• **Data excerpts**:

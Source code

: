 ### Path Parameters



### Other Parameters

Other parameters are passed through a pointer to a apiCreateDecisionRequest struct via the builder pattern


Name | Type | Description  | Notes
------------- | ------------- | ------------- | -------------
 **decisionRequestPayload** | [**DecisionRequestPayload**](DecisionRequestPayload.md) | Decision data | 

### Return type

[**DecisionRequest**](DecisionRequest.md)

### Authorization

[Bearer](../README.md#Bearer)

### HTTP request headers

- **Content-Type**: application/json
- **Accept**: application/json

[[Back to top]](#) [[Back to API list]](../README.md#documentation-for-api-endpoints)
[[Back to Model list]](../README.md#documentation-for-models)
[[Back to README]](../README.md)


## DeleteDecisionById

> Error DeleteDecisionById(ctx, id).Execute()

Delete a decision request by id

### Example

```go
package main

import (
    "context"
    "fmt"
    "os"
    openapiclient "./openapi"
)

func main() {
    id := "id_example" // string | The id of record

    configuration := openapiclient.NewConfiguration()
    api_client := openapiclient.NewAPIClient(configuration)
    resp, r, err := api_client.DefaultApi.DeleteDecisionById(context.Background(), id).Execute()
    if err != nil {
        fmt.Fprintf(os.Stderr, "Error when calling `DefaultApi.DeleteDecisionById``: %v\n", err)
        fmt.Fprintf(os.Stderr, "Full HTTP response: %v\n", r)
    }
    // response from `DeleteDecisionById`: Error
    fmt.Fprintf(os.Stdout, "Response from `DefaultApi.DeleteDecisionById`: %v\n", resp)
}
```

...

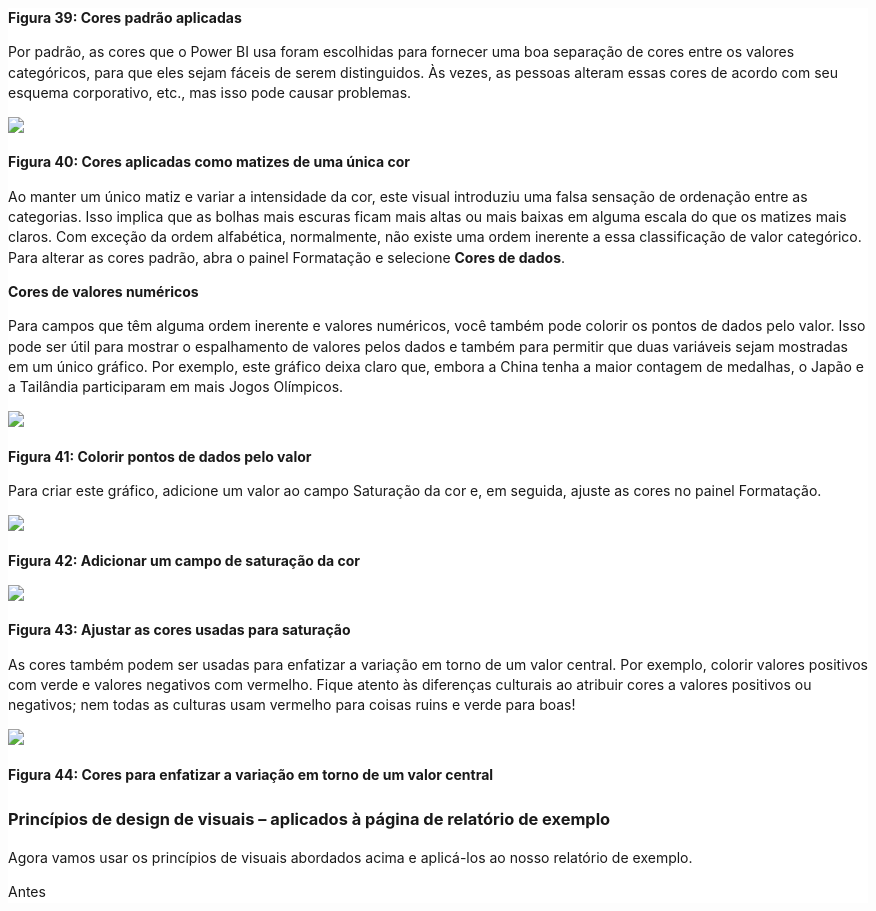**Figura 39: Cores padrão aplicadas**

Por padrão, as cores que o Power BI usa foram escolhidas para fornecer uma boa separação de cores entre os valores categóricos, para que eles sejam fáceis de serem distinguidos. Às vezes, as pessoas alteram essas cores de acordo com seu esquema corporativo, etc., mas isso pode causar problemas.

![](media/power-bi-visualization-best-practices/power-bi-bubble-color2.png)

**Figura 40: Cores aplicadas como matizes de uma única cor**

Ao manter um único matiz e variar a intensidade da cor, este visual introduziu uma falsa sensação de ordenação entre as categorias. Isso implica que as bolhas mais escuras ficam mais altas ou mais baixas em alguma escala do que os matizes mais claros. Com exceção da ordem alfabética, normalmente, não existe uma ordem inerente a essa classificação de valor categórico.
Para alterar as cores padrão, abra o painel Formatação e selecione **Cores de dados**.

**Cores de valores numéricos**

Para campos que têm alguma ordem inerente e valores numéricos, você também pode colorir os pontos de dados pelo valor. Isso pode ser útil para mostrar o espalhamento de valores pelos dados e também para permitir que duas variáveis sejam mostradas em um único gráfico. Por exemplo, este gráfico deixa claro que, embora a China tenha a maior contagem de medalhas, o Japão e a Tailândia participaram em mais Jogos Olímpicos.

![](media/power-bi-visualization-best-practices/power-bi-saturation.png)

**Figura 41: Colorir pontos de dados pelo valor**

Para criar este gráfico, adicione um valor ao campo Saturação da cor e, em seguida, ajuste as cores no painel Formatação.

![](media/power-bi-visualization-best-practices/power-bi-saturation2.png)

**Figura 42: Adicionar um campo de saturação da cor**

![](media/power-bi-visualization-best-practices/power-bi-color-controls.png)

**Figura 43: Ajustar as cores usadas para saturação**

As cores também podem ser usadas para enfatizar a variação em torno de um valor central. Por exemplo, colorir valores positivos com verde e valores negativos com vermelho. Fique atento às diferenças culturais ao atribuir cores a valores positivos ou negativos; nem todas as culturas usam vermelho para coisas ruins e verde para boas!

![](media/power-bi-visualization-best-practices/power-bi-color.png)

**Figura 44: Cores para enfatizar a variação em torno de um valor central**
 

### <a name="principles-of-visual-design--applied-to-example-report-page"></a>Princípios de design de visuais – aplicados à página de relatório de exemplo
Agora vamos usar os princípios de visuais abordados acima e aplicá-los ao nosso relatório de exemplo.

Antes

==

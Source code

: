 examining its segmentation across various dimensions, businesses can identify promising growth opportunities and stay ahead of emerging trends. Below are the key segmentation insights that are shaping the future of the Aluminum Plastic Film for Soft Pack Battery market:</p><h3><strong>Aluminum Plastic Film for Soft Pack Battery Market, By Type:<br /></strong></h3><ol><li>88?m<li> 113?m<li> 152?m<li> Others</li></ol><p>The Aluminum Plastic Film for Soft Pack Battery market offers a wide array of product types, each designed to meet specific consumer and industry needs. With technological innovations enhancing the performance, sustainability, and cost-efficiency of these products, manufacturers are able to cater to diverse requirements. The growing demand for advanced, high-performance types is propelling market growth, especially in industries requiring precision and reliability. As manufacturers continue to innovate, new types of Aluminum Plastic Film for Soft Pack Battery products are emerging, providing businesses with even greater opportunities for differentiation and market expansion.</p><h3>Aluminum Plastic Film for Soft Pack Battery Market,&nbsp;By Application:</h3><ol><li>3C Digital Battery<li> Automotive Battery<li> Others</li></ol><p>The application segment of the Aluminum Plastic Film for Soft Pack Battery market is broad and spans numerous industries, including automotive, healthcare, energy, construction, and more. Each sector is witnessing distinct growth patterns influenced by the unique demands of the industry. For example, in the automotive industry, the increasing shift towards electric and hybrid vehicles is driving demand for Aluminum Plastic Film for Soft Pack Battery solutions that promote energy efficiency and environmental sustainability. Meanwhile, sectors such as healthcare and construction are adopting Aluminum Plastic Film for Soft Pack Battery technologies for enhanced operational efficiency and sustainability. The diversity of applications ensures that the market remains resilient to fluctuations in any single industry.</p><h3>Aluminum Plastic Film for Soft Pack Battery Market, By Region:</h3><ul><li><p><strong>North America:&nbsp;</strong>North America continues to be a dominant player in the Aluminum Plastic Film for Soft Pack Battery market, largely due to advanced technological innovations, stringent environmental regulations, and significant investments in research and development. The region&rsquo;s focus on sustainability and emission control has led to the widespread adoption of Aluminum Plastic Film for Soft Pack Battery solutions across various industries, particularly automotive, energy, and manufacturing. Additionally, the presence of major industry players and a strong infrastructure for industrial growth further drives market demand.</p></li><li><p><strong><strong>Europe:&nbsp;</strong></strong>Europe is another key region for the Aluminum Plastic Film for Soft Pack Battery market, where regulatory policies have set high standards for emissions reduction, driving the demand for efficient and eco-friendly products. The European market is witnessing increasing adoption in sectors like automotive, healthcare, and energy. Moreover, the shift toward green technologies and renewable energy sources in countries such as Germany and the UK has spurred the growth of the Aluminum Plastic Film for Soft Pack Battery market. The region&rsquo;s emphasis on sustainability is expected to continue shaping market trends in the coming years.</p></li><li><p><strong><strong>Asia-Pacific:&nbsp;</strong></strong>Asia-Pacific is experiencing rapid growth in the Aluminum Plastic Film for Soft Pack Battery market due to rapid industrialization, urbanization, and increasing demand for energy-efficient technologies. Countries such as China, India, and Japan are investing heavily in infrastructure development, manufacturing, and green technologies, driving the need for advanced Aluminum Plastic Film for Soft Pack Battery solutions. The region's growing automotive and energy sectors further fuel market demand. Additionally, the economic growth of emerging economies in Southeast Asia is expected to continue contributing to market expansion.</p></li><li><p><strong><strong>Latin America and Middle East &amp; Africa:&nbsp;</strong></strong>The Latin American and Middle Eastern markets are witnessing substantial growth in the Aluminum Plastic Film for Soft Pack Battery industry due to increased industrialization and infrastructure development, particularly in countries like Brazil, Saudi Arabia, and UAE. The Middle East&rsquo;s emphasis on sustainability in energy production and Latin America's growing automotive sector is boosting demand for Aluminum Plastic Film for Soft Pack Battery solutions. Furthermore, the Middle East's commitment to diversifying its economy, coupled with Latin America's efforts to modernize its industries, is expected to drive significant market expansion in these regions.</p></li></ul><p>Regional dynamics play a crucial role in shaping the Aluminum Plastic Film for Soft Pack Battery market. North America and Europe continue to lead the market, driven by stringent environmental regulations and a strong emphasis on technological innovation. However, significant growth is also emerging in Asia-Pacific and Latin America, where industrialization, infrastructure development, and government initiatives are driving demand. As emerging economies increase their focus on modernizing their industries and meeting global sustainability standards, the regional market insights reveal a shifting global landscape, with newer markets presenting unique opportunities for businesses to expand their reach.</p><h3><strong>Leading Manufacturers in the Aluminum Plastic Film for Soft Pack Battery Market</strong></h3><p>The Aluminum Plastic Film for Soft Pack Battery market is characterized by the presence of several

• **Work instruction**:
Count every line that holds the word "entre" in the entries, and state the result alone.

• **Output for this exercise**:
2